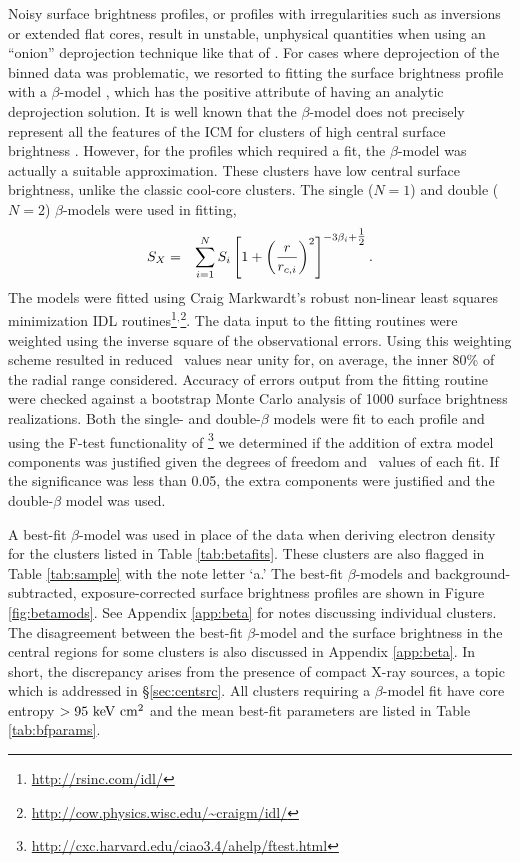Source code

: \documentclass[12pt,preprint]{aastex}
\begin{document}
Noisy surface brightness profiles, or profiles with irregularities
such as inversions or extended flat cores, result in unstable,
unphysical quantities when using an ``onion'' deprojection technique
like that of \citet{kriss83}. For cases where deprojection of the
binned data was problematic, we resorted to fitting the surface
brightness profile with a $\beta$-model \citep{1978A&A....70..677C},
which has the positive attribute of having an analytic deprojection
solution. It is well known that the $\beta$-model does not precisely
represent all the features of the ICM for clusters of high central
surface brightness \citep{2000MNRAS.311..313E, 2002ApJ...579..571L,
  2007ApJ...665..911H}. However, for the profiles which required a
fit, the $\beta$-model was actually a suitable approximation. These
clusters have low central surface brightness, unlike the classic
cool-core clusters. The single ($N=1$) and double ($N=2$)
$\beta$-models were used in fitting,
\begin{eqnarray}
S_X &=& \displaystyle\sum_{i=1}^N S_i
\left[1+\left(\frac{r}{r_{c,i}}\right)^2\right]^{-3\beta_i+\mbox{$\frac{1}{2}$}}.
\end{eqnarray}
The models were fitted using Craig Markwardt's robust non-linear least
squares minimization IDL
routines\footnote{\url{http://rsinc.com/idl/}}$^{,}$\footnote{\url{http://cow.physics.wisc.edu/~craigm/idl/}}. The
data input to the fitting routines were weighted using the inverse
square of the observational errors. Using this weighting scheme
resulted in reduced \chisq\ values near unity for, on average, the
inner 80\% of the radial range considered. Accuracy of errors output
from the fitting routine were checked against a bootstrap Monte Carlo
analysis of 1000 surface brightness realizations. Both the single- and
double-$\beta$ models were fit to each profile and using the F-test
functionality of
\sherpa\footnote{\url{http://cxc.harvard.edu/ciao3.4/ahelp/ftest.html}}
we determined if the addition of extra model components was justified
given the degrees of freedom and \chisq\ values of each fit. If the
significance was less than 0.05, the extra components were justified
and the double-$\beta$ model was used.

A best-fit $\beta$-model was used in place of the data when deriving
electron density for the clusters listed in Table
\ref{tab:betafits}. These clusters are also flagged in Table
\ref{tab:sample} with the note letter `a.' The best-fit $\beta$-models
and background-subtracted, exposure-corrected surface brightness
profiles are shown in Figure \ref{fig:betamods}. See Appendix
\ref{app:beta} for notes discussing individual clusters. The
disagreement between the best-fit $\beta$-model and the surface
brightness in the central regions for some clusters is also discussed
in Appendix \ref{app:beta}. In short, the discrepancy arises from the
presence of compact X-ray sources, a topic which is addressed in
\S\ref{sec:centsrc}. All clusters requiring a $\beta$-model fit have
core entropy $> 95 \mathrm{\mbox{\ensuremath{\mathrm{~keV}}} \mathrm{\mbox{\ensuremath{\mathrm{~cm}}}^2}}$ and the mean best-fit parameters are listed
in Table \ref{tab:bfparams}.
\end{document}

........

Requirement →
Write out only the final block of lines, starting at the line with "from the fitting" and running to the end of the material.

Output of the exercise →
from the fitting routine were checked against a bootstrap Monte Carlo
analysis of 1000 surface brightness realizations. Both the single- and
double-$\beta$ models were fit to each profile and using the F-test
functionality of
\sherpa\footnote{\url{http://cxc.harvard.edu/ciao3.4/ahelp/ftest.html}}
we determined if the addition of extra model components was justified
given the degrees of freedom and \chisq\ values of each fit. If the
significance was less than 0.05, the extra components were justified
and the double-$\beta$ model was used.

A best-fit $\beta$-model was used in place of the data when deriving
electron density for the clusters listed in Table
\ref{tab:betafits}. These clusters are also flagged in Table
\ref{tab:sample} with the note letter `a.' The best-fit $\beta$-models
and background-subtracted, exposure-corrected surface brightness
profiles are shown in Figure \ref{fig:betamods}. See Appendix
\ref{app:beta} for notes discussing individual clusters. The
disagreement between the best-fit $\beta$-model and the surface
brightness in the central regions for some clusters is also discussed
in Appendix \ref{app:beta}. In short, the discrepancy arises from the
presence of compact X-ray sources, a topic which is addressed in
\S\ref{sec:centsrc}. All clusters requiring a $\beta$-model fit have
core entropy $> 95 \mathrm{\mbox{\ensuremath{\mathrm{~keV}}} \mathrm{\mbox{\ensuremath{\mathrm{~cm}}}^2}}$ and the mean best-fit parameters are listed
in Table \ref{tab:bfparams}.
\end{document}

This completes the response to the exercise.